- **WHAT YOU NEED TO DO**
Among the entries that follow, the required portion opens with the line containing "## Project Structure" and closes with the line containing "The Mongo client". Give that portion again exactly, and nothing else.

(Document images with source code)
◇ ◇ ◇

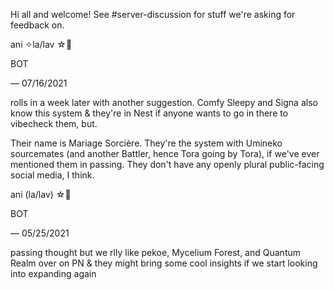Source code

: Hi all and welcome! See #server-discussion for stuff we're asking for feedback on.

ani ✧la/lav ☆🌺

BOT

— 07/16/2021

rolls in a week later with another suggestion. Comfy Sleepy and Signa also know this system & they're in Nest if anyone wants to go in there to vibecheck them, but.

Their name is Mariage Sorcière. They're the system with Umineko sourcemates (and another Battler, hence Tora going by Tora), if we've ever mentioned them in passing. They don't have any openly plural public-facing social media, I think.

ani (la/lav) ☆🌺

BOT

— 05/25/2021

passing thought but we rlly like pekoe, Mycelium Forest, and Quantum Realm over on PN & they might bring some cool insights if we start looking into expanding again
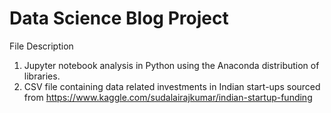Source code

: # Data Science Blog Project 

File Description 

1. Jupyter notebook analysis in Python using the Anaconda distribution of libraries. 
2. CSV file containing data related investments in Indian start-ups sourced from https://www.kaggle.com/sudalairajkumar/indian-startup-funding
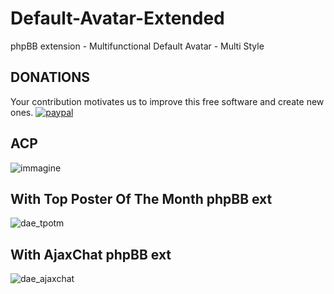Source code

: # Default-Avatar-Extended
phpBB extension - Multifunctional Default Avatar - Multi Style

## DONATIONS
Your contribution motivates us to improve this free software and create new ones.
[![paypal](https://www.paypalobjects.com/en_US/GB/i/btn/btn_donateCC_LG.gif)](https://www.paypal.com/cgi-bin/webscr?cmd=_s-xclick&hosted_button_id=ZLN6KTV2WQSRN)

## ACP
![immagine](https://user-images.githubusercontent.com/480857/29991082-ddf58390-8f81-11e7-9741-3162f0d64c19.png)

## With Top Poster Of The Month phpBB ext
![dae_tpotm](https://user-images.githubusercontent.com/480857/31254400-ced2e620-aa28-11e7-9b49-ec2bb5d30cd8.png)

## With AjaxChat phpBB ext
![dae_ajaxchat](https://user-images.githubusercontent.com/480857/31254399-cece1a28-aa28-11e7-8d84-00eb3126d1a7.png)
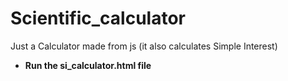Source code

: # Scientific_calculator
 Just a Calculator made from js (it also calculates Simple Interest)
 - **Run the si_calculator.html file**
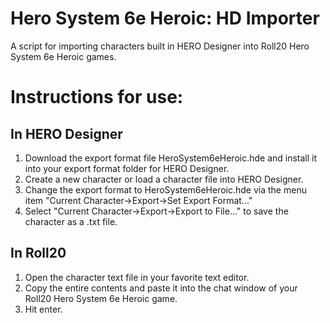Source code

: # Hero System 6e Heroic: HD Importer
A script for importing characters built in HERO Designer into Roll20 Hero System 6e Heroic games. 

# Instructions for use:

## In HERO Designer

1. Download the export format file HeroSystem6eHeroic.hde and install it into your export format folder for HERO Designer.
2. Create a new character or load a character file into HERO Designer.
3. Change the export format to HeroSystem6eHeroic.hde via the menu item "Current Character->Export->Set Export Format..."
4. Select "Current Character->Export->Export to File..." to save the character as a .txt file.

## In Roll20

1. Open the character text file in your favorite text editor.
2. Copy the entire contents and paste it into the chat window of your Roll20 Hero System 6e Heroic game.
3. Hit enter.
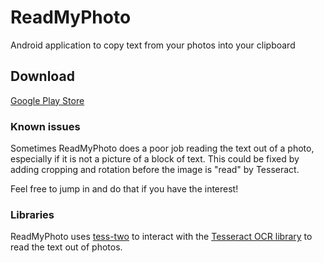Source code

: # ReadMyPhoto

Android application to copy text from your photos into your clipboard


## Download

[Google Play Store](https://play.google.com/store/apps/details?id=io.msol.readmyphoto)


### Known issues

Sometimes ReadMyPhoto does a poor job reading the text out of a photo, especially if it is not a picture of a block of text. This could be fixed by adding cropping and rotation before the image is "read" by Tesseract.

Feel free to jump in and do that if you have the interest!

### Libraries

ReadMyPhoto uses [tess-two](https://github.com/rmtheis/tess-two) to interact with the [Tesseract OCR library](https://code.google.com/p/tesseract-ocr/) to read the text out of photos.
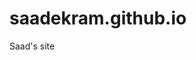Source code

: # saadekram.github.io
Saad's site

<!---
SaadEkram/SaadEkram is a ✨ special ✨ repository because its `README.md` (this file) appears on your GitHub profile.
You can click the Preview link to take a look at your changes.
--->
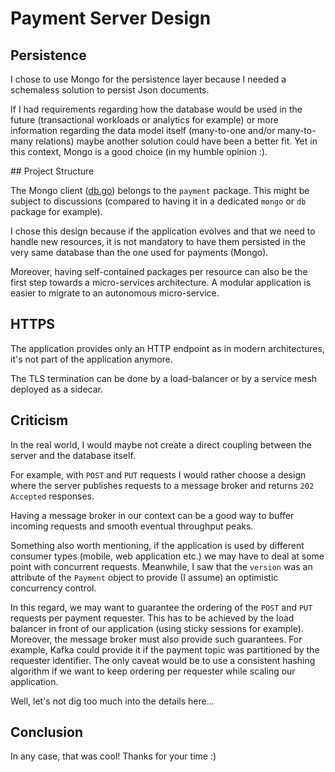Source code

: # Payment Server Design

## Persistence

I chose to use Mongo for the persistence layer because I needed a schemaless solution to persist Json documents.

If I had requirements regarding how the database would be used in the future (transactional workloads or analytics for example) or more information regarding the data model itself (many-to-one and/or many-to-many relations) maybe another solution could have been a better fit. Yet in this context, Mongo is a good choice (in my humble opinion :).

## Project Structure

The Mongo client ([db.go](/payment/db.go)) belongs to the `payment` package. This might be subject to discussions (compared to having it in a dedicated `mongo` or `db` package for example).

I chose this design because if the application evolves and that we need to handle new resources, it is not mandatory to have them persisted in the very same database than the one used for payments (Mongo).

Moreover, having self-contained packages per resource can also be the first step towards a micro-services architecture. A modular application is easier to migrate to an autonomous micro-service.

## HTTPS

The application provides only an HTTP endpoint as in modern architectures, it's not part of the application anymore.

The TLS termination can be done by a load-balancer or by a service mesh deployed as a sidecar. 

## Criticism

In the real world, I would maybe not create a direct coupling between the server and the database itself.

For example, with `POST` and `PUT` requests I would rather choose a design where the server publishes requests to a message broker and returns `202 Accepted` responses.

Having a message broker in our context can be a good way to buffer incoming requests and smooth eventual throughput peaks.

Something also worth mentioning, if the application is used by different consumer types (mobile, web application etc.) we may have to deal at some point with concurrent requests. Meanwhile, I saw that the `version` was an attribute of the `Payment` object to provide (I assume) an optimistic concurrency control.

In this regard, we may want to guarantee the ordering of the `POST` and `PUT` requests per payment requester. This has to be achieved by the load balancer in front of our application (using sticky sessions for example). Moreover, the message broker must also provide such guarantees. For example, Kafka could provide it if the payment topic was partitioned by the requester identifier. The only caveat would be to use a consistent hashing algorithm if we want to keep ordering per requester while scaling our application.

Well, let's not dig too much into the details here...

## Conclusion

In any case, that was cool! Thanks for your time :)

◇ ◇ ◇

- **ANSWER TO THIS TASK**
## Project Structure

The Mongo client ([db.go](/payment/db.go)) belongs to the `payment` package. This might be subject to discussions (compared to having it in a dedicated `mongo` or `db` package for example).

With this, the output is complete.